Depuis 2011, leurs victimes incluent des chrétiens terrorisés et assassinés, dont le nombre en Syrie est passé d’environ deux millions en 2010 à 250 000-300 000 aujourd’hui. Dans le pays où le christianisme est né, ils sont chassés.

La haine takfiriste vise particulièrement les chiites, dont les Alaouites (alévis en Turquie) constituent un sous-groupe hétérodoxe. Un autre sous-groupe chiite, les Ismaéliens, est également menacé, mais les gangs tuent également les musulmans sunnites qui osent s’opposer à eux, y compris de vénérables cheikhs, comme ils le font depuis 2011.

Jolani/Shara’a a mis en place une commission d’enquête sur ces crimes alors qu’il doit lui-même être mis en examen. La plupart des tueurs étaient membres de sa propre alliance ; il savait qu’ils étaient à Lattaquié, et il est difficilement concevable qu’il n’ait pas su ce qu’ils faisaient.

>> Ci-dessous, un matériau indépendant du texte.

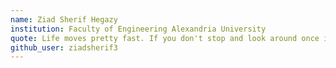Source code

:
 ```yaml
---
name: Ziad Sherif Hegazy
institution: Faculty of Engineering Alexandria University
quote: Life moves pretty fast. If you don't stop and look around once in a while, you could miss it.
github_user: ziadsherif3
---
```

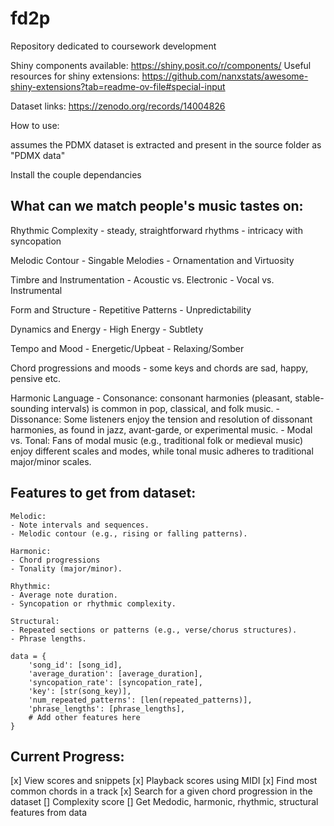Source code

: # fd2p
Repository dedicated to coursework development

Shiny components available:
https://shiny.posit.co/r/components/
Useful resources for shiny extensions:
https://github.com/nanxstats/awesome-shiny-extensions?tab=readme-ov-file#special-input

Dataset links:
https://zenodo.org/records/14004826


How to use:

assumes the PDMX dataset is extracted and present in the source folder as "PDMX data"

Install the couple dependancies





## What can we match people's music tastes on:
Rhythmic Complexity
    - steady, straightforward rhythms
    - intricacy with syncopation

Melodic Contour
    - Singable Melodies
    - Ornamentation and Virtuosity

Timbre and Instrumentation
	- Acoustic vs. Electronic
	- Vocal vs. Instrumental

Form and Structure
    - Repetitive Patterns
    - Unpredictability

Dynamics and Energy
	- High Energy
	- Subtlety

Tempo and Mood
	- Energetic/Upbeat
	- Relaxing/Somber

Chord progressions and moods
    - some keys and chords are sad, happy, pensive etc.

Harmonic Language
	- Consonance: consonant harmonies (pleasant, stable-sounding intervals) is common in pop, classical, and folk music.
	- Dissonance: Some listeners enjoy the tension and resolution of dissonant harmonies, as found in jazz, avant-garde, or experimental music.
    - Modal vs. Tonal: Fans of modal music (e.g., traditional folk or medieval music) enjoy different scales and modes, while tonal music adheres to traditional major/minor scales.


## Features to get from dataset:
	Melodic:
    - Note intervals and sequences.
    - Melodic contour (e.g., rising or falling patterns).
	
    Harmonic:
    - Chord progressions
    - Tonality (major/minor).
    
    Rhythmic:
    - Average note duration.
	- Syncopation or rhythmic complexity.
	
    Structural:
    - Repeated sections or patterns (e.g., verse/chorus structures).
    - Phrase lengths.

```
data = {
    'song_id': [song_id],
    'average_duration': [average_duration],
    'syncopation_rate': [syncopation_rate],
    'key': [str(song_key)],
    'num_repeated_patterns': [len(repeated_patterns)],
    'phrase_lengths': [phrase_lengths],
    # Add other features here
}
```



## Current Progress:
[x] View scores and snippets
[x] Playback scores using MIDI
[x] Find most common chords in a track
[x] Search for a given chord progression in the dataset
[] Complexity score
[] Get Medodic, harmonic, rhythmic, structural features from data
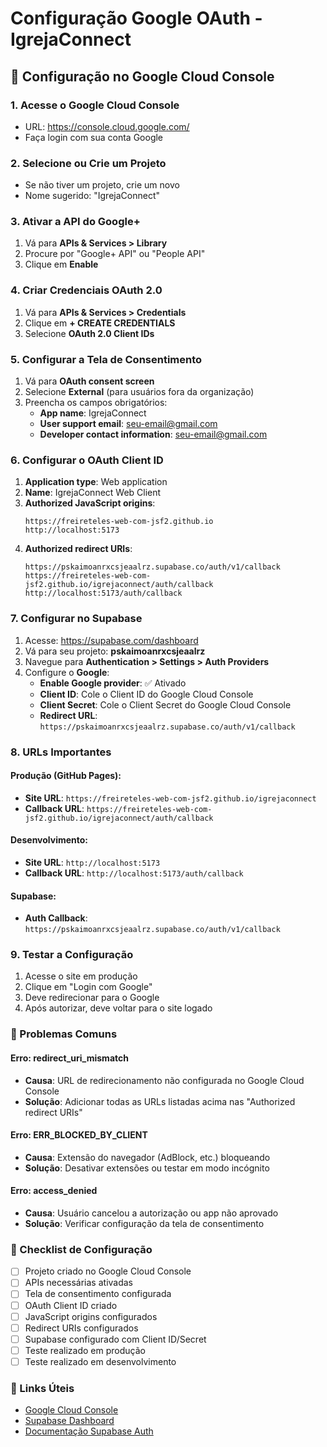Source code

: # Configuração Google OAuth - IgrejaConnect

## 🔧 Configuração no Google Cloud Console

### 1. Acesse o Google Cloud Console
- URL: https://console.cloud.google.com/
- Faça login com sua conta Google

### 2. Selecione ou Crie um Projeto
- Se não tiver um projeto, crie um novo
- Nome sugerido: "IgrejaConnect"

### 3. Ativar a API do Google+
1. Vá para **APIs & Services > Library**
2. Procure por "Google+ API" ou "People API"
3. Clique em **Enable**

### 4. Criar Credenciais OAuth 2.0
1. Vá para **APIs & Services > Credentials**
2. Clique em **+ CREATE CREDENTIALS**
3. Selecione **OAuth 2.0 Client IDs**

### 5. Configurar a Tela de Consentimento
1. Vá para **OAuth consent screen**
2. Selecione **External** (para usuários fora da organização)
3. Preencha os campos obrigatórios:
   - **App name**: IgrejaConnect
   - **User support email**: seu-email@gmail.com
   - **Developer contact information**: seu-email@gmail.com

### 6. Configurar o OAuth Client ID
1. **Application type**: Web application
2. **Name**: IgrejaConnect Web Client
3. **Authorized JavaScript origins**:
   ```
   https://freireteles-web-com-jsf2.github.io
   http://localhost:5173
   ```
4. **Authorized redirect URIs**:
   ```
   https://pskaimoanrxcsjeaalrz.supabase.co/auth/v1/callback
   https://freireteles-web-com-jsf2.github.io/igrejaconnect/auth/callback
   http://localhost:5173/auth/callback
   ```

### 7. Configurar no Supabase
1. Acesse: https://supabase.com/dashboard
2. Vá para seu projeto: **pskaimoanrxcsjeaalrz**
3. Navegue para **Authentication > Settings > Auth Providers**
4. Configure o **Google**:
   - **Enable Google provider**: ✅ Ativado
   - **Client ID**: Cole o Client ID do Google Cloud Console
   - **Client Secret**: Cole o Client Secret do Google Cloud Console
   - **Redirect URL**: `https://pskaimoanrxcsjeaalrz.supabase.co/auth/v1/callback`

### 8. URLs Importantes

#### Produção (GitHub Pages):
- **Site URL**: `https://freireteles-web-com-jsf2.github.io/igrejaconnect`
- **Callback URL**: `https://freireteles-web-com-jsf2.github.io/igrejaconnect/auth/callback`

#### Desenvolvimento:
- **Site URL**: `http://localhost:5173`
- **Callback URL**: `http://localhost:5173/auth/callback`

#### Supabase:
- **Auth Callback**: `https://pskaimoanrxcsjeaalrz.supabase.co/auth/v1/callback`

### 9. Testar a Configuração
1. Acesse o site em produção
2. Clique em "Login com Google"
3. Deve redirecionar para o Google
4. Após autorizar, deve voltar para o site logado

### 🚨 Problemas Comuns

#### Erro: redirect_uri_mismatch
- **Causa**: URL de redirecionamento não configurada no Google Cloud Console
- **Solução**: Adicionar todas as URLs listadas acima nas "Authorized redirect URIs"

#### Erro: ERR_BLOCKED_BY_CLIENT
- **Causa**: Extensão do navegador (AdBlock, etc.) bloqueando
- **Solução**: Desativar extensões ou testar em modo incógnito

#### Erro: access_denied
- **Causa**: Usuário cancelou a autorização ou app não aprovado
- **Solução**: Verificar configuração da tela de consentimento

### 📝 Checklist de Configuração

- [ ] Projeto criado no Google Cloud Console
- [ ] APIs necessárias ativadas
- [ ] Tela de consentimento configurada
- [ ] OAuth Client ID criado
- [ ] JavaScript origins configurados
- [ ] Redirect URIs configurados
- [ ] Supabase configurado com Client ID/Secret
- [ ] Teste realizado em produção
- [ ] Teste realizado em desenvolvimento

### 🔗 Links Úteis
- [Google Cloud Console](https://console.cloud.google.com/)
- [Supabase Dashboard](https://supabase.com/dashboard)
- [Documentação Supabase Auth](https://supabase.com/docs/guides/auth/social-login/auth-google)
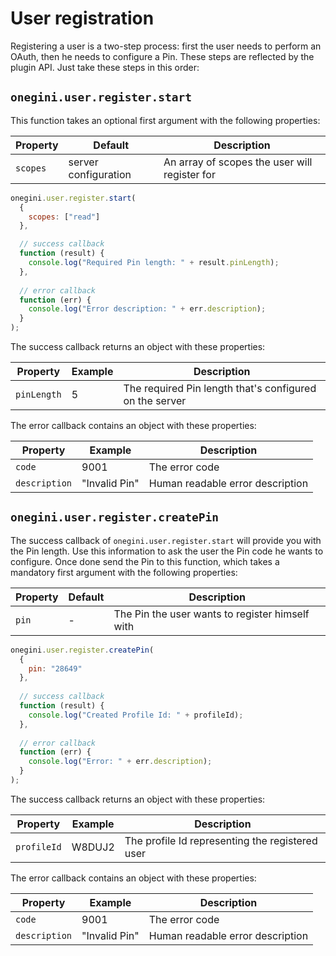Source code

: # User registration

Registering a user is a two-step process: first the user needs to perform an OAuth, then he needs to configure a Pin. These steps are reflected by the plugin API. Just take these steps in this order:

## `onegini.user.register.start`

This function takes an optional first argument with the following properties:

| Property | Default | Description |
| --- | --- | --- |
| `scopes` | server configuration | An array of scopes the user will register for

```js
onegini.user.register.start(
  {
    scopes: ["read"]
  },

  // success callback
  function (result) {
    console.log("Required Pin length: " + result.pinLength);
  },
  
  // error callback
  function (err) {
    console.log("Error description: " + err.description);
  }
);
```

The success callback returns an object with these properties:

| Property | Example | Description |
| --- | --- | --- |
| `pinLength` | 5 | The required Pin length that's configured on the server

The error callback contains an object with these properties:

| Property | Example | Description |
| --- | --- | --- |
| `code` | 9001 | The error code
| `description` | "Invalid Pin" | Human readable error description

## `onegini.user.register.createPin`

The success callback of `onegini.user.register.start` will provide you with the Pin length. Use this information to ask the user the Pin code he wants to configure. Once done send the Pin to this function, which takes a mandatory first argument with the following properties:

| Property | Default | Description |
| --- | --- | --- |
| `pin` | - | The Pin the user wants to register himself with

```js
onegini.user.register.createPin(
  {
    pin: "28649"
  },
  
  // success callback
  function (result) {
    console.log("Created Profile Id: " + profileId);
  },
  
  // error callback
  function (err) {
    console.log("Error: " + err.description);
  }
);
```

The success callback returns an object with these properties:

| Property | Example | Description |
| --- | --- | --- |
| `profileId` | W8DUJ2 | The profile Id representing the registered user

The error callback contains an object with these properties:

| Property | Example | Description |
| --- | --- | --- |
| `code` | 9001 | The error code
| `description` | "Invalid Pin" | Human readable error description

Ce qu’il faut, c’est une enquête indépendante, et non une enquête menée sous l’égide d’un homme impliqué dans le passé avec des groupes génocidaires ayant commis de nombreuses atrocités contre des civils et qui dirige actuellement un « gouvernement intérimaire » auquel de nombreux massacrants de Lattaquié étaient officiellement rattachés.

Le massacre n’était pas l’œuvre de groupes isolés, mais d’un grand nombre d’hommes pris dans une frénésie sectaire généralisée qui a conduit au massacre de femmes et d’enfants aussi bien que d’hommes. Les tueurs ont anéanti des villages entiers et se sont complu dans leurs crimes atroces.

Il est incroyable et profondément écœurant qu’à ce moment précis, l’UE puisse simultanément exprimer sa « grave préoccupation » face aux « violences côtières » en Syrie, comme s’il ne s’agissait que d’une tempête inattendue, exiger que les responsables rendent des comptes et inviter officiellement « Ahmad al-Shara » à une « conférence des donateurs » à Bruxelles le 17 mars. Il ne versera pas d’argent, mais s’attendra à en recevoir, et il ne fait aucun doute qu’il sera versé.

Ce massacre est le résultat parfaitement prévisible de l’intervention en Syrie, lancée en 2011. Les États-Unis, les gouvernements européens et les gouvernements de la région du Moyen-Orient ont financé, entraîné et armé ces individus. Leurs actes leur étaient indifférents tant que le gouvernement de Damas était renversé. Aucun crime n’était si grave qu’il ne puisse être caché, nié, dissimulé ou imputé au « régime ».

Les médias occidentaux ont joué le même jeu et le font encore aujourd’hui en présentant les massacres de Lattaquié comme des « meurtres de vengeance » ou par la faute des « loyalistes d’Assad ».

En fait, la résistance vient des loyalistes syriens, et non des « loyalistes d’Assad », engagés dans la défense de leur pays contre la tentative de ces fanatiques d’anéantir tout ce que représente la Syrie moderne, laïque et multiconfessionnelle.

Un dernier point. Aucun musulman qui massacre des civils, en particulier des femmes et des enfants, comme nous l’avons vu à Lattaquié et ailleurs depuis la chute du gouvernement Assad en décembre dernier, ni ceux qui ont autorisé ces massacres, ne peut être qualifié de véritable musulman. Il s’agit plutôt d’un murtadd , d’un rebelle, d’un apostat, d’un renégat, d’une personne qui abandonne les principes de sa foi. L’islam proscrit formellement un tel comportement.